## Problem details
Where does the string "bake" appear? Copy every line of the entries below that holds it.

(Saved entries)
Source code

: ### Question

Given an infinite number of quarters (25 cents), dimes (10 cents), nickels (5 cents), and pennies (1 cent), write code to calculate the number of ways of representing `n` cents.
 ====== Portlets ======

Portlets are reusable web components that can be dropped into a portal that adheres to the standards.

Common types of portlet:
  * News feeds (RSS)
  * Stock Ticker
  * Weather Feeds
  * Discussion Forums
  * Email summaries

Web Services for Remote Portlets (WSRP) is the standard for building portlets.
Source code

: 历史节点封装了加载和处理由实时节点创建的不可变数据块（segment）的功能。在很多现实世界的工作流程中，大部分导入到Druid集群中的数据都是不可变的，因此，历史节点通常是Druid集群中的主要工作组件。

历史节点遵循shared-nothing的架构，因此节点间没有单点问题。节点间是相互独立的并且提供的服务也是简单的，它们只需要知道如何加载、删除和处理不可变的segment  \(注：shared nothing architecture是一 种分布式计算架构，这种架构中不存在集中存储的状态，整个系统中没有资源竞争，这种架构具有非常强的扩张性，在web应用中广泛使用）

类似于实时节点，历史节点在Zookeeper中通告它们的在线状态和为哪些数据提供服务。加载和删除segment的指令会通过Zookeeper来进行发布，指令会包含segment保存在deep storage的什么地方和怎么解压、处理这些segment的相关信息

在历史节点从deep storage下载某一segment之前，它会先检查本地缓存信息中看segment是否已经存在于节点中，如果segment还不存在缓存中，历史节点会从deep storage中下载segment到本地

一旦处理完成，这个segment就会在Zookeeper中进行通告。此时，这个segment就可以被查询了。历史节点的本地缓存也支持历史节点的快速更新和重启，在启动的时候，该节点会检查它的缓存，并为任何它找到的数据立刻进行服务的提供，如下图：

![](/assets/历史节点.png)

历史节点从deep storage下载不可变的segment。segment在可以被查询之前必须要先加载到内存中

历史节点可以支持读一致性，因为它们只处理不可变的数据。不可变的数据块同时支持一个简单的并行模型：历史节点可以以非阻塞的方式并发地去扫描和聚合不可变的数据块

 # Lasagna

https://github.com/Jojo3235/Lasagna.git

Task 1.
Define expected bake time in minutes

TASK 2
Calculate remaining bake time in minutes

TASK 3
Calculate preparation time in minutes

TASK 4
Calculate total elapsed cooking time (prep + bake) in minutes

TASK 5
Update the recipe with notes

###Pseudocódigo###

## Response area
Define expected bake time in minutes
Calculate remaining bake time in minutes
Calculate total elapsed cooking time (prep + bake) in minutes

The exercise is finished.